-- Task prompt --
Take the entries below and print, exactly, the stretch from the line containing "supported AWS service" through the line containing "- Décret n°2007-1872", both included.

-- The data --
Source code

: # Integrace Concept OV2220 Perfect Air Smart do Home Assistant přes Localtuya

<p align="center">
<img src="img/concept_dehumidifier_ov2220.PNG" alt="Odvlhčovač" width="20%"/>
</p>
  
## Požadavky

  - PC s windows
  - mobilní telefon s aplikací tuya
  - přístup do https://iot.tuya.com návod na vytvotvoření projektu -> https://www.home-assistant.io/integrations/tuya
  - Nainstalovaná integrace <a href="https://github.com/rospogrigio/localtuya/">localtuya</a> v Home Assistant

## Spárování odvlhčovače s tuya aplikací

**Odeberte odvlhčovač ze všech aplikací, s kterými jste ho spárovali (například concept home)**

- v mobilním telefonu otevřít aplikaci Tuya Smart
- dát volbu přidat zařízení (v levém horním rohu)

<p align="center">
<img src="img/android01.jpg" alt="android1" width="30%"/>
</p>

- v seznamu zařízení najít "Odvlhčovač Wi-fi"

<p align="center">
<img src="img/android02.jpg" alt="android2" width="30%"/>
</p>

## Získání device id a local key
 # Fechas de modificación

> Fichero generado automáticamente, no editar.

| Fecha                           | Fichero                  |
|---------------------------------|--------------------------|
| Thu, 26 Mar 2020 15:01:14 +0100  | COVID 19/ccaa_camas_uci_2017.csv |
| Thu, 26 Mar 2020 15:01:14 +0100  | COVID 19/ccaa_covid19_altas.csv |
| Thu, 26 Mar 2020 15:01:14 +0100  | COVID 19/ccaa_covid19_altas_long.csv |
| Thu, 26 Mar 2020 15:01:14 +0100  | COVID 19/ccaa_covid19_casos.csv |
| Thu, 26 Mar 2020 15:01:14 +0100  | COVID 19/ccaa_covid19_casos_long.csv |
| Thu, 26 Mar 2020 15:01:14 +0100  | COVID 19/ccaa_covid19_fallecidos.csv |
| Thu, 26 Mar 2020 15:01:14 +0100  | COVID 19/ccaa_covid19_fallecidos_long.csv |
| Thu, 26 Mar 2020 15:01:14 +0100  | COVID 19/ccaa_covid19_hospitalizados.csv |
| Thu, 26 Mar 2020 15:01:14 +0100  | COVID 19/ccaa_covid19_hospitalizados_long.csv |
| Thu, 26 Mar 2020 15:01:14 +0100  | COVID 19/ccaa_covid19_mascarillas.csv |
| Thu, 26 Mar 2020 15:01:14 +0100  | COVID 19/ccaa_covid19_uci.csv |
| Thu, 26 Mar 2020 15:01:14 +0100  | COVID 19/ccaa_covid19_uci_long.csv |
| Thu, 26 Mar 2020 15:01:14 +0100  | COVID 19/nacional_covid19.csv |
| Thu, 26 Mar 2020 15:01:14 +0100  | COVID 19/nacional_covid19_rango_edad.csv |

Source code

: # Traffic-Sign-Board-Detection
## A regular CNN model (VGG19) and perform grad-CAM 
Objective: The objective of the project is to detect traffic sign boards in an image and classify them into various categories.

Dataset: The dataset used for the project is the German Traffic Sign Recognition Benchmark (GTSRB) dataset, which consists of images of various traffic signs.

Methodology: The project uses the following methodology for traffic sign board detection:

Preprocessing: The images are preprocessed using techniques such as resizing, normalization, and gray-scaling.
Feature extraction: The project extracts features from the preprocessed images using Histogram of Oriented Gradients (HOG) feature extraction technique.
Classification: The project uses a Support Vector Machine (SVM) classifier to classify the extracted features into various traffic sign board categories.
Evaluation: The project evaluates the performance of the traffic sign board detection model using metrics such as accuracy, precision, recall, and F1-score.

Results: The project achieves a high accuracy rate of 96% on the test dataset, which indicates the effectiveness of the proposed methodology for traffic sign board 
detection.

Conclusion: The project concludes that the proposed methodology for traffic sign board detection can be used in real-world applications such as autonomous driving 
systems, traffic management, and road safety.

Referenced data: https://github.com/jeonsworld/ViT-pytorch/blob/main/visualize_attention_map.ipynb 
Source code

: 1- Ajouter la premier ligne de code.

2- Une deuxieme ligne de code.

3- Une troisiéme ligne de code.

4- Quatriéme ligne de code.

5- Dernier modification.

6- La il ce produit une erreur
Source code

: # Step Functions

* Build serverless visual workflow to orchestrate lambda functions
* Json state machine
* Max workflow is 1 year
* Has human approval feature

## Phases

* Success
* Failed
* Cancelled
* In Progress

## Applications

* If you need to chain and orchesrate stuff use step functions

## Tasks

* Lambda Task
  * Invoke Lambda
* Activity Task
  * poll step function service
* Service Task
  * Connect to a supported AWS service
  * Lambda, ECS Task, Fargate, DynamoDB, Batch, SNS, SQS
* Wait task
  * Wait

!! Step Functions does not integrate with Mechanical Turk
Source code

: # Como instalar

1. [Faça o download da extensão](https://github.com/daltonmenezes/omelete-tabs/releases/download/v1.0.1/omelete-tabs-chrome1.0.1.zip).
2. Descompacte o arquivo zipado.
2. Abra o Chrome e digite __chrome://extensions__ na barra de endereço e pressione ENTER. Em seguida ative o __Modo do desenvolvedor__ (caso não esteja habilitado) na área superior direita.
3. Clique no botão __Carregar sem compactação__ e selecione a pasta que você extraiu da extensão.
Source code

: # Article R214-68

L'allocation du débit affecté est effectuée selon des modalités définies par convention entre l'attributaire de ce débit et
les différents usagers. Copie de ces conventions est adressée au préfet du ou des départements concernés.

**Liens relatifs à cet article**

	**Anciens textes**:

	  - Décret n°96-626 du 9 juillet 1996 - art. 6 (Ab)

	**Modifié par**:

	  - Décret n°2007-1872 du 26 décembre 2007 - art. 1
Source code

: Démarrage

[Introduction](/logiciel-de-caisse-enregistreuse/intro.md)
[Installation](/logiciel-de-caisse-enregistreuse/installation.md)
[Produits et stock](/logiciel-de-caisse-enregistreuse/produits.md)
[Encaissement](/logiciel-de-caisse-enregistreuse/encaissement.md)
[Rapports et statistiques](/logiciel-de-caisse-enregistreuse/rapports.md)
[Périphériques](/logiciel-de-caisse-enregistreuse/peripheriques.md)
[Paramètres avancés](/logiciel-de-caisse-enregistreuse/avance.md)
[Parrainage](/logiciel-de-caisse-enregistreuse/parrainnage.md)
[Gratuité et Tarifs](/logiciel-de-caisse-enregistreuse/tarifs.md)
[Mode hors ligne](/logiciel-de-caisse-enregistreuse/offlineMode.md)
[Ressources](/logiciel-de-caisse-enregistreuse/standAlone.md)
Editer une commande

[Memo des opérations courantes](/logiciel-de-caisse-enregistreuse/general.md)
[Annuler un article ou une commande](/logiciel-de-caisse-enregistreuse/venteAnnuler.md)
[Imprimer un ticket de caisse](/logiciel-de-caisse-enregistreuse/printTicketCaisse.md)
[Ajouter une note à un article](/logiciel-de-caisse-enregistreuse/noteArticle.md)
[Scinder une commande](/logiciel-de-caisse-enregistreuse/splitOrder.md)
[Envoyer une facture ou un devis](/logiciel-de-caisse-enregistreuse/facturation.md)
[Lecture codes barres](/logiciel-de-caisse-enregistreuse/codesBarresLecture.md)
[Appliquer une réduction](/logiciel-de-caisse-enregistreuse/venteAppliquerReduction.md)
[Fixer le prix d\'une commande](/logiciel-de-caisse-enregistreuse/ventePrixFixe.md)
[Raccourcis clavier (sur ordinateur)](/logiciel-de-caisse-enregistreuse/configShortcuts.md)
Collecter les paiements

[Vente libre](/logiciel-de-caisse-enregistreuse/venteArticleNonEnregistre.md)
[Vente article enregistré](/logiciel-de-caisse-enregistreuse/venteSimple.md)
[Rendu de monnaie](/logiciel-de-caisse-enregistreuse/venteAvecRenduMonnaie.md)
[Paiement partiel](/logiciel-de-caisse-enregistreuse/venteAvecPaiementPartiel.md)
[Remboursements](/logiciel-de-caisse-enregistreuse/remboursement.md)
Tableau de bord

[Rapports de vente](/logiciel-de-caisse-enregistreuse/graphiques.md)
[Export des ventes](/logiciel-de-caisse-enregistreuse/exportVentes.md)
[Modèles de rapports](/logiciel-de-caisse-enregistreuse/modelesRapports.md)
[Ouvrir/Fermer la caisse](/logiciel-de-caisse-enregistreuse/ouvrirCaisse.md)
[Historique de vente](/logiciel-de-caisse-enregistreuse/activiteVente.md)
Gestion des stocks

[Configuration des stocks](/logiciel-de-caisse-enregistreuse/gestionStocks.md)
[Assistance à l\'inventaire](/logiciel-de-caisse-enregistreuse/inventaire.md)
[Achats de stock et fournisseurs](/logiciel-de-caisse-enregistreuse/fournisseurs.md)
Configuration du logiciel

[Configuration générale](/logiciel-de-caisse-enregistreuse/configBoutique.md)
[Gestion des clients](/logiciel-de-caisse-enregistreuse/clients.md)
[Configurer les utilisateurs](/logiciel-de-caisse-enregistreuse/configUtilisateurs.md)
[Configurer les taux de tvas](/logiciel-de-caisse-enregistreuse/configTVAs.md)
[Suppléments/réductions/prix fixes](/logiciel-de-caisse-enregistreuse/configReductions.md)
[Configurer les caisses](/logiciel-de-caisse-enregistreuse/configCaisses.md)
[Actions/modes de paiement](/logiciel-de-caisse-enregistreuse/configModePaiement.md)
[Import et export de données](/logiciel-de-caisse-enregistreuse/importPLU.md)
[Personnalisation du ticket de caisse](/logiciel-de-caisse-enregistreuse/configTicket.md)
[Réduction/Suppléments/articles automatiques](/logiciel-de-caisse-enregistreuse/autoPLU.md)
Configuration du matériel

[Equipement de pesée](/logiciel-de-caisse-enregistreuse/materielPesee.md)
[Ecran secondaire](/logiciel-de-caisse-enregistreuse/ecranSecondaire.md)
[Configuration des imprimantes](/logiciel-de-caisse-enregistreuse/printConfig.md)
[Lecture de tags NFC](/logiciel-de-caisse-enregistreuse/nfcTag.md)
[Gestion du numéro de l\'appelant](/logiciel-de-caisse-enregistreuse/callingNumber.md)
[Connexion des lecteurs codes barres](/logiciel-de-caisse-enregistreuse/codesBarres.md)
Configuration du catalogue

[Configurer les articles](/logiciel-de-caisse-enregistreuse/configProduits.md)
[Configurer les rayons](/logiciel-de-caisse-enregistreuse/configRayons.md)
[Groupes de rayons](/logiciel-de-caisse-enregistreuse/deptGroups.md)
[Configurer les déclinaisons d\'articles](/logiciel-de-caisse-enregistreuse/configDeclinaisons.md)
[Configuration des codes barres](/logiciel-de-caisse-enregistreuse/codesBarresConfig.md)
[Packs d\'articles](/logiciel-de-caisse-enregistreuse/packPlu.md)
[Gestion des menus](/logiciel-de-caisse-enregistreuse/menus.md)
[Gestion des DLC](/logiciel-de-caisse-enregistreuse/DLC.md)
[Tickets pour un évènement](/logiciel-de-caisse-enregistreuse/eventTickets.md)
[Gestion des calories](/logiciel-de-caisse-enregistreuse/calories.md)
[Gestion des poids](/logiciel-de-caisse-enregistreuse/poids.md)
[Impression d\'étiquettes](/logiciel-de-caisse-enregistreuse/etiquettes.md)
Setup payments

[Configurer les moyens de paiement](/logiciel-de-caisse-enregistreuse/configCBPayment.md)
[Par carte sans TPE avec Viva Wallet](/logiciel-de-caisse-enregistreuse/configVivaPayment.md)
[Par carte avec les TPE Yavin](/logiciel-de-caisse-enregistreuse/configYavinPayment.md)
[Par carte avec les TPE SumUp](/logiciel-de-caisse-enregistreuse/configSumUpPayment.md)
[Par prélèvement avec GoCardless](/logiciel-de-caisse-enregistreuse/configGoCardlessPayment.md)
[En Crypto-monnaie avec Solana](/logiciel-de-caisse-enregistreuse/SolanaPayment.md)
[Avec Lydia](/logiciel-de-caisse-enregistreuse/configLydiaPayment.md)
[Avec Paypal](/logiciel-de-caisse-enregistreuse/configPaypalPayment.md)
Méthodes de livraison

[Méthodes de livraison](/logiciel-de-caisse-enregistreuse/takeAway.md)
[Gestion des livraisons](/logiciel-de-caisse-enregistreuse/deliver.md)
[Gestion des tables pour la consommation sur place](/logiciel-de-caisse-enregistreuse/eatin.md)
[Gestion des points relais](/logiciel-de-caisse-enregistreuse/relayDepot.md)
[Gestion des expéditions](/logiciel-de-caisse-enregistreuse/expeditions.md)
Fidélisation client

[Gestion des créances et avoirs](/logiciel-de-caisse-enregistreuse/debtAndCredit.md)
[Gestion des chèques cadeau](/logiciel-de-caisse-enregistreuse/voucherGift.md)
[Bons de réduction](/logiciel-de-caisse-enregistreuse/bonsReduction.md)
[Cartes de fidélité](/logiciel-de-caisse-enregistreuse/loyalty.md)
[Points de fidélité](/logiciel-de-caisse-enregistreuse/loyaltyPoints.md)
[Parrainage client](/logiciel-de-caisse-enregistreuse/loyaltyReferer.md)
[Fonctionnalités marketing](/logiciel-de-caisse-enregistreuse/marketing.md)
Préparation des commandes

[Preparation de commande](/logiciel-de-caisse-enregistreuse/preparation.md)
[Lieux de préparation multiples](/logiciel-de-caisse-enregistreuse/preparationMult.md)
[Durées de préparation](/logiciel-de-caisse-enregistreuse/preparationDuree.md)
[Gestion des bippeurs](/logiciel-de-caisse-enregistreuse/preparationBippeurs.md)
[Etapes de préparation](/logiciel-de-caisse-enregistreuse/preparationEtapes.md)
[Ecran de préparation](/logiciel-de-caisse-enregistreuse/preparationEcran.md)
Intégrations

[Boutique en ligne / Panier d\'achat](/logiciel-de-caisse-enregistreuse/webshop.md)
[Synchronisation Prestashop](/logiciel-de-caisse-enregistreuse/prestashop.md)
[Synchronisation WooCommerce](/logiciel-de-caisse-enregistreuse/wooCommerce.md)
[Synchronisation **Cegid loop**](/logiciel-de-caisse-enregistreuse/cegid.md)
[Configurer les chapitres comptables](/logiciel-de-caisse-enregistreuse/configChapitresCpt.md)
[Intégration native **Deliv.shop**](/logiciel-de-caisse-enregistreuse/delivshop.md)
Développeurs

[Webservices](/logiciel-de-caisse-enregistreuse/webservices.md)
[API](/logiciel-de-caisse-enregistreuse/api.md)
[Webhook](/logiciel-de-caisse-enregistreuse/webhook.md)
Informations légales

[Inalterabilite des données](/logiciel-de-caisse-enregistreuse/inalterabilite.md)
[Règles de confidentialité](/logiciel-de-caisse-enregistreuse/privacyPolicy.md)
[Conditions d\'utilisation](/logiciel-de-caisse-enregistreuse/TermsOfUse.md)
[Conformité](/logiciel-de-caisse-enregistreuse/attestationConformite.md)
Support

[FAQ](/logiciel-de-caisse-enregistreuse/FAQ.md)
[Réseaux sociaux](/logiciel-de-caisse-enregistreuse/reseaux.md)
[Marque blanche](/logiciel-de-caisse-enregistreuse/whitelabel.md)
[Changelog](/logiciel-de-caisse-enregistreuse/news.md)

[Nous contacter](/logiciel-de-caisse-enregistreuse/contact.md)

-- Final answer --
  * Connect to a supported AWS service
  * Lambda, ECS Task, Fargate, DynamoDB, Batch, SNS, SQS
* Wait task
  * Wait

!! Step Functions does not integrate with Mechanical Turk
Source code

: # Como instalar

1. [Faça o download da extensão](https://github.com/daltonmenezes/omelete-tabs/releases/download/v1.0.1/omelete-tabs-chrome1.0.1.zip).
2. Descompacte o arquivo zipado.
2. Abra o Chrome e digite __chrome://extensions__ na barra de endereço e pressione ENTER. Em seguida ative o __Modo do desenvolvedor__ (caso não esteja habilitado) na área superior direita.
3. Clique no botão __Carregar sem compactação__ e selecione a pasta que você extraiu da extensão.
Source code

: # Article R214-68

L'allocation du débit affecté est effectuée selon des modalités définies par convention entre l'attributaire de ce débit et
les différents usagers. Copie de ces conventions est adressée au préfet du ou des départements concernés.

**Liens relatifs à cet article**

	**Anciens textes**:

	  - Décret n°96-626 du 9 juillet 1996 - art. 6 (Ab)

	**Modifié par**:

	  - Décret n°2007-1872 du 26 décembre 2007 - art. 1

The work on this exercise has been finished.